▶ THE INPUT
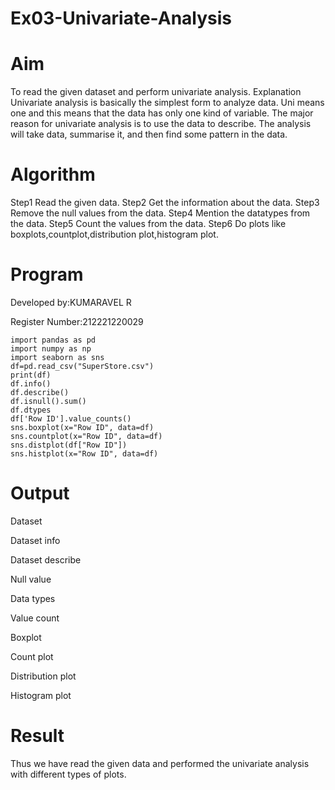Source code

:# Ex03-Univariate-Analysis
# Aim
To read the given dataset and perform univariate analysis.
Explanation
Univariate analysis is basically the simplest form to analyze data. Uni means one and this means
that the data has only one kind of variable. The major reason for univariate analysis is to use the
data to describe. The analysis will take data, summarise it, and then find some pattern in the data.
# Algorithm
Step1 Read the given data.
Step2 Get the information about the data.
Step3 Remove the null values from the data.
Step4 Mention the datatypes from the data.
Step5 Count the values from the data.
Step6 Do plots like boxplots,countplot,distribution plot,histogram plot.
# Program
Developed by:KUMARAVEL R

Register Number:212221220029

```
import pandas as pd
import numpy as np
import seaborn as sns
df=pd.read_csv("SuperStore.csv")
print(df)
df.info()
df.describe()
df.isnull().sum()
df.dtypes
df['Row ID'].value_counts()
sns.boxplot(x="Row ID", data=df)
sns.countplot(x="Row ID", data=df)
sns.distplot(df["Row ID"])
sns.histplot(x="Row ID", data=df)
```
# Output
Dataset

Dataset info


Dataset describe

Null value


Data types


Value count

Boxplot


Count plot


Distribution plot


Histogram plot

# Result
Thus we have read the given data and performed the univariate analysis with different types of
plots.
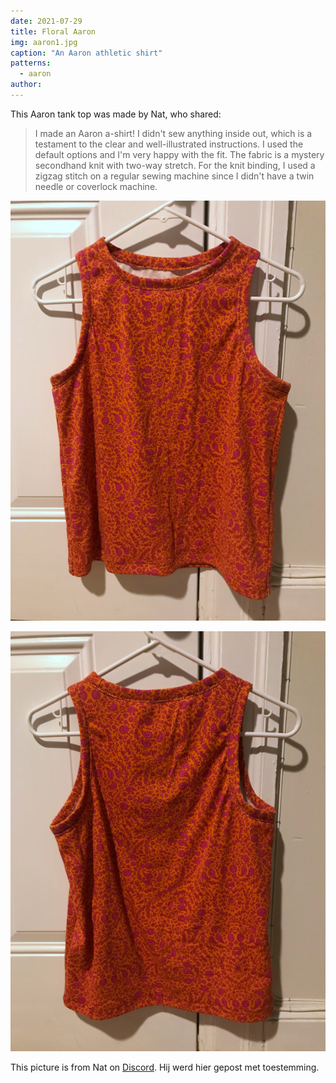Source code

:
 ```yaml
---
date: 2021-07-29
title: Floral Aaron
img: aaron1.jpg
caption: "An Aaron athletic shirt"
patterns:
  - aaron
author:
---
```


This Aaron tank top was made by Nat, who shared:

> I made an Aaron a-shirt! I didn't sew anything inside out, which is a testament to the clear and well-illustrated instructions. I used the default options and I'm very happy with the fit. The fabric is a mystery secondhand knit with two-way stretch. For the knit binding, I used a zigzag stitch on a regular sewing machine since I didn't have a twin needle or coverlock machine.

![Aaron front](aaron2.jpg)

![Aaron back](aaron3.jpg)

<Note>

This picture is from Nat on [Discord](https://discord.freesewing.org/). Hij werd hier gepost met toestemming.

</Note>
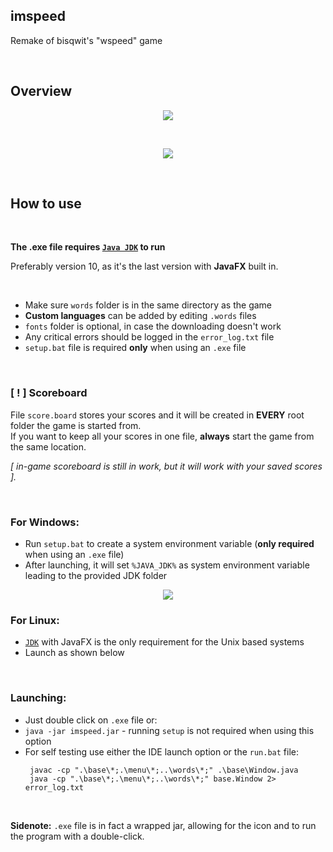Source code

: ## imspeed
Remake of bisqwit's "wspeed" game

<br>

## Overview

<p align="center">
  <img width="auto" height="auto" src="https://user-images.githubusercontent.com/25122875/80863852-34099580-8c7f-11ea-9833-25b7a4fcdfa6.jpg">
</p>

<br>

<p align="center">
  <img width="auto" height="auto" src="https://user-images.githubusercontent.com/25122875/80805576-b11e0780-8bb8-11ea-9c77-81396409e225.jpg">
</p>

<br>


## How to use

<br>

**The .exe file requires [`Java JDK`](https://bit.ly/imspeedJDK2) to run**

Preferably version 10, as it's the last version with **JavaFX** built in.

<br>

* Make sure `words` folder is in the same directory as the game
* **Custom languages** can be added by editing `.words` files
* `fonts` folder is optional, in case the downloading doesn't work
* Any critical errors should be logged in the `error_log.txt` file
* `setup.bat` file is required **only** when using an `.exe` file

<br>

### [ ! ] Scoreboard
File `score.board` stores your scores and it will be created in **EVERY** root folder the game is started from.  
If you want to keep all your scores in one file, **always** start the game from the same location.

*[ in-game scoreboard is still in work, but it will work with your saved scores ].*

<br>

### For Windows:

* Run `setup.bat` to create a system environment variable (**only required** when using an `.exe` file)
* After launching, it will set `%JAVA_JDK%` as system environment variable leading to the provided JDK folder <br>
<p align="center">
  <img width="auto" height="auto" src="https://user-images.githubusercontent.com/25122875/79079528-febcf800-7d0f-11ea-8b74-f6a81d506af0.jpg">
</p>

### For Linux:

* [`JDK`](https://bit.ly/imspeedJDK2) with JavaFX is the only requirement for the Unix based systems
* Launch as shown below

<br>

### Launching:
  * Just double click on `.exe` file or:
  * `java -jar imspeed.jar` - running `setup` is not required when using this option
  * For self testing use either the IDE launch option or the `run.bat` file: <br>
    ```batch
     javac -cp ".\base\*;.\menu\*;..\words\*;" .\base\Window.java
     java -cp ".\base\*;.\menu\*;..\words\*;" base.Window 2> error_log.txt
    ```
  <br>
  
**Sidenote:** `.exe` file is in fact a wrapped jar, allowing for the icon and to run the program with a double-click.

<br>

▶ TASK DESCRIPTION
Find every line in the records that has the word "height". Copy those lines.

▶ YOUR RESPONSE
  <img width="auto" height="auto" src="https://user-images.githubusercontent.com/25122875/80863852-34099580-8c7f-11ea-9833-25b7a4fcdfa6.jpg">
  <img width="auto" height="auto" src="https://user-images.githubusercontent.com/25122875/80805576-b11e0780-8bb8-11ea-9c77-81396409e225.jpg">
  <img width="auto" height="auto" src="https://user-images.githubusercontent.com/25122875/79079528-febcf800-7d0f-11ea-8b74-f6a81d506af0.jpg">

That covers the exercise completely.